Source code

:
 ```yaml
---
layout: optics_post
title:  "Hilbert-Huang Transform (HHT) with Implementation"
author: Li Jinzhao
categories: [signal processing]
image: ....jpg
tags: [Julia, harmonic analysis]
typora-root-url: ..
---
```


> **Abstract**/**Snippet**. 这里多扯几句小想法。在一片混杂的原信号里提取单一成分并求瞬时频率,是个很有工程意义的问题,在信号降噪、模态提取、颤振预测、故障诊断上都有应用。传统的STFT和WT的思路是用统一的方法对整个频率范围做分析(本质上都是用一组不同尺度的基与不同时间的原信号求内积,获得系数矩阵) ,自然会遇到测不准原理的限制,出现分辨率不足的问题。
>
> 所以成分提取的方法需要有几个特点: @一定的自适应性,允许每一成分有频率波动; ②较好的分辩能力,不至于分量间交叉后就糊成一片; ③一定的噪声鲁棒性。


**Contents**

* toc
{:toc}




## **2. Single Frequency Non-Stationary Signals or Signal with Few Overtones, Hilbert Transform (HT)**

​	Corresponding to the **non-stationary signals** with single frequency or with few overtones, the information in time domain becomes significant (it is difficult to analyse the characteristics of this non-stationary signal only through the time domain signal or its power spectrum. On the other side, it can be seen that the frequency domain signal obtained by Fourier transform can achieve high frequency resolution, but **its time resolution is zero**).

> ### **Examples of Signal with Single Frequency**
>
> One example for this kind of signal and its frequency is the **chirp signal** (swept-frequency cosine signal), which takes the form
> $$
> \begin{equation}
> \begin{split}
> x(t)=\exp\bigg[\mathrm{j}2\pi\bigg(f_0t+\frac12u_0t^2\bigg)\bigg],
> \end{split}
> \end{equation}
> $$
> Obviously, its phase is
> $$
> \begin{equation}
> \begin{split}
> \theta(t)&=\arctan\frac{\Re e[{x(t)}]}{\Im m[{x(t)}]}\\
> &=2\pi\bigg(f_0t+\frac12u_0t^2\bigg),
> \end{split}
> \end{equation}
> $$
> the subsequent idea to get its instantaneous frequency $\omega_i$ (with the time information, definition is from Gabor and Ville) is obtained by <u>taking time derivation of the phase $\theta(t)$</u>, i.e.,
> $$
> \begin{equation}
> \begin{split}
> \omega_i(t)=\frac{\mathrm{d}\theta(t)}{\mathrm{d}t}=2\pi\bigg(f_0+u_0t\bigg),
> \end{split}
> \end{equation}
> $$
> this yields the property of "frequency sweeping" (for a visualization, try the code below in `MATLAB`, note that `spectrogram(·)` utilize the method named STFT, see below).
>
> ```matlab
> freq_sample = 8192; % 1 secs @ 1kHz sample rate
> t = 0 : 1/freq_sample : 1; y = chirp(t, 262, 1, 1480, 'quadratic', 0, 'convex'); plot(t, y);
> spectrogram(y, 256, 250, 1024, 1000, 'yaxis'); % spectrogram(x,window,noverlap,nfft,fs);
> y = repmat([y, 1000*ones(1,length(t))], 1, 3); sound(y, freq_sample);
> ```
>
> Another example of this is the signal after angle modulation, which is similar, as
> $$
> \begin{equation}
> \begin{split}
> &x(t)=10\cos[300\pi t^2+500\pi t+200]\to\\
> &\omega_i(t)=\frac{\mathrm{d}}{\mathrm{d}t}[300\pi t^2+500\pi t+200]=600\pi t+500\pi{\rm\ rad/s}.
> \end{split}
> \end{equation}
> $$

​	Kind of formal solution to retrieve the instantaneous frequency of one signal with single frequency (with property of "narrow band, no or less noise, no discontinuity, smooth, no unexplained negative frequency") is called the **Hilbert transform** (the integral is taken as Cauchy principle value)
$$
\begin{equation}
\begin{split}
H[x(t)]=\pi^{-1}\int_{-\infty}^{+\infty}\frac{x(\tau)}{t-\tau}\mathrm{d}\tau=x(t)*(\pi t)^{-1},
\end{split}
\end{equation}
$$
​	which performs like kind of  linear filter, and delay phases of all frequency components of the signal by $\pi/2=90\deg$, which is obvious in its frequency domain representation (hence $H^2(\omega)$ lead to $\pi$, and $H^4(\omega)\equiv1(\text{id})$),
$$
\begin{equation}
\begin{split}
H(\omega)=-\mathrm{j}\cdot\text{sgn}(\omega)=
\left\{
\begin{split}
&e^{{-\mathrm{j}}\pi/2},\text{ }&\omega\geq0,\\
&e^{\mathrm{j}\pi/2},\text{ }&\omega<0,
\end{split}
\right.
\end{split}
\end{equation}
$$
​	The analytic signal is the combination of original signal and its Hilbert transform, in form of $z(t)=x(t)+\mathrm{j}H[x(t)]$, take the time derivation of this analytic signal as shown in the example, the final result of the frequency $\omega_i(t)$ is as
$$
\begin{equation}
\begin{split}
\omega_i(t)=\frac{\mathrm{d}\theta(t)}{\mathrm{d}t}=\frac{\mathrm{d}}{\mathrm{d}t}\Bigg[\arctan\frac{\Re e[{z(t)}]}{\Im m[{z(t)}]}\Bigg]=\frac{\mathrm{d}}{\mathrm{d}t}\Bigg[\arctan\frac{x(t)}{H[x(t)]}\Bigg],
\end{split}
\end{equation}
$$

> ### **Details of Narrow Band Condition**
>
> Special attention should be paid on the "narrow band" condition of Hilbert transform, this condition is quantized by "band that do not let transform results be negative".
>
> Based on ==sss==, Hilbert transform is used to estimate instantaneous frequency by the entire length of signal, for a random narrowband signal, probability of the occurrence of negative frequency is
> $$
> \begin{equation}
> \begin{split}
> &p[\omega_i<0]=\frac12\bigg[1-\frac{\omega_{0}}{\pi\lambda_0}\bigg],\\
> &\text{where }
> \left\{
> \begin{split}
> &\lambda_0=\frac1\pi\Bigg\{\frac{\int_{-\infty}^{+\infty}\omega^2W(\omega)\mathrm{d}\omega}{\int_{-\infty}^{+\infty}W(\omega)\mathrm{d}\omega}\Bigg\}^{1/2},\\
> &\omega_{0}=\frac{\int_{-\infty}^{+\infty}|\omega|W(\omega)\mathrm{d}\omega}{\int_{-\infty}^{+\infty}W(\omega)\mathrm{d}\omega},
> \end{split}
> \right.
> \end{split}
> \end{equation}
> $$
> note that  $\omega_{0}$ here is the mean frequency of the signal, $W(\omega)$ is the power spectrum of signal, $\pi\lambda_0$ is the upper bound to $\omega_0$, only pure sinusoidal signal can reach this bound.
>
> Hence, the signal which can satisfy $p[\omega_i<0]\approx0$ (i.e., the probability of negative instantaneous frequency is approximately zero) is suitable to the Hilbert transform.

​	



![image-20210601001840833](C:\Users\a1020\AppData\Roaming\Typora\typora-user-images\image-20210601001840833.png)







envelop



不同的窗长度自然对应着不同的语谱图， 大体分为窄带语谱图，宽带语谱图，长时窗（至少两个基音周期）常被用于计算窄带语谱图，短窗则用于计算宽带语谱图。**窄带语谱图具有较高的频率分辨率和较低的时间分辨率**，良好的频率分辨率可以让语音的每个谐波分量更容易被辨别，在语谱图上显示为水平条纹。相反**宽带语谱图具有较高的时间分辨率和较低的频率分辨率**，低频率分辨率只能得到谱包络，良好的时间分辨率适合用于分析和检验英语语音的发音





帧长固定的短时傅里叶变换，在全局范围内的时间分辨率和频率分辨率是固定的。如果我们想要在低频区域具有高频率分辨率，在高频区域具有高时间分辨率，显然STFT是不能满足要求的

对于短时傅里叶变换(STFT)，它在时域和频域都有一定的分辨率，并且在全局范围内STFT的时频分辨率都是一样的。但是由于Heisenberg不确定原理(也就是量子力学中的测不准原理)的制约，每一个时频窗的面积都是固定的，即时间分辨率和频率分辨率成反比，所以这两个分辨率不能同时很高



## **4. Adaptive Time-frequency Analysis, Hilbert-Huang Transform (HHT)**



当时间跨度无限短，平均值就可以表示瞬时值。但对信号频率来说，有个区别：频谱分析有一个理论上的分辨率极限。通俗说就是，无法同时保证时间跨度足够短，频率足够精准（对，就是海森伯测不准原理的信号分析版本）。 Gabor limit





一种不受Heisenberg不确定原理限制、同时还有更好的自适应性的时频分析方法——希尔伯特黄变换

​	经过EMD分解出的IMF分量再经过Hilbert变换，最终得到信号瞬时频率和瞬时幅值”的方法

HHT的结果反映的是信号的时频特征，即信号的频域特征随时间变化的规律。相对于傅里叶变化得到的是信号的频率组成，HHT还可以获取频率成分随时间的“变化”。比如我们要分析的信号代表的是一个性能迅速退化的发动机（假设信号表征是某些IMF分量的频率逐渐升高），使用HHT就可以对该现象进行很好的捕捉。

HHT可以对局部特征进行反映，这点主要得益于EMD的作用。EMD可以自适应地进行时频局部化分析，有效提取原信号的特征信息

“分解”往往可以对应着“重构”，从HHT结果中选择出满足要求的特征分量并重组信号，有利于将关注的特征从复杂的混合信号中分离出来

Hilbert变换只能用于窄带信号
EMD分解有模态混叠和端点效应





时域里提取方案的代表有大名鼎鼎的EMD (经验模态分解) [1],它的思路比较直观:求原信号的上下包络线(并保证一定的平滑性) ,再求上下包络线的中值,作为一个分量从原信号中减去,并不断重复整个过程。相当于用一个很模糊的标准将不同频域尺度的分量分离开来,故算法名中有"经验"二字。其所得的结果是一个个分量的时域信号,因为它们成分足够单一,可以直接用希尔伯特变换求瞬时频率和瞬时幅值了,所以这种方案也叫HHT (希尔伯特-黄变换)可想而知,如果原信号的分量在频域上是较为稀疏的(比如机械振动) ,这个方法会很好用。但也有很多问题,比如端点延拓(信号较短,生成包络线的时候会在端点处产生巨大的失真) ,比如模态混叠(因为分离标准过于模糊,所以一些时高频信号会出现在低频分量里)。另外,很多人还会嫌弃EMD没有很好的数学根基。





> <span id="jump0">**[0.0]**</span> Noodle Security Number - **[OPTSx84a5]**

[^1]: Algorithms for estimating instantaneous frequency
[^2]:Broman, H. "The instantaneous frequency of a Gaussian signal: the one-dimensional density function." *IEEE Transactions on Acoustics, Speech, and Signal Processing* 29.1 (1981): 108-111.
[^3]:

» What to work on: Only the lines with the string "code" are wanted; pick them out of the records above and copy them.

» Answer for this exercise:
Source code
> this yields the property of "frequency sweeping" (for a visualization, try the code below in `MATLAB`, note that `spectrogram(·)` utilize the method named STFT, see below).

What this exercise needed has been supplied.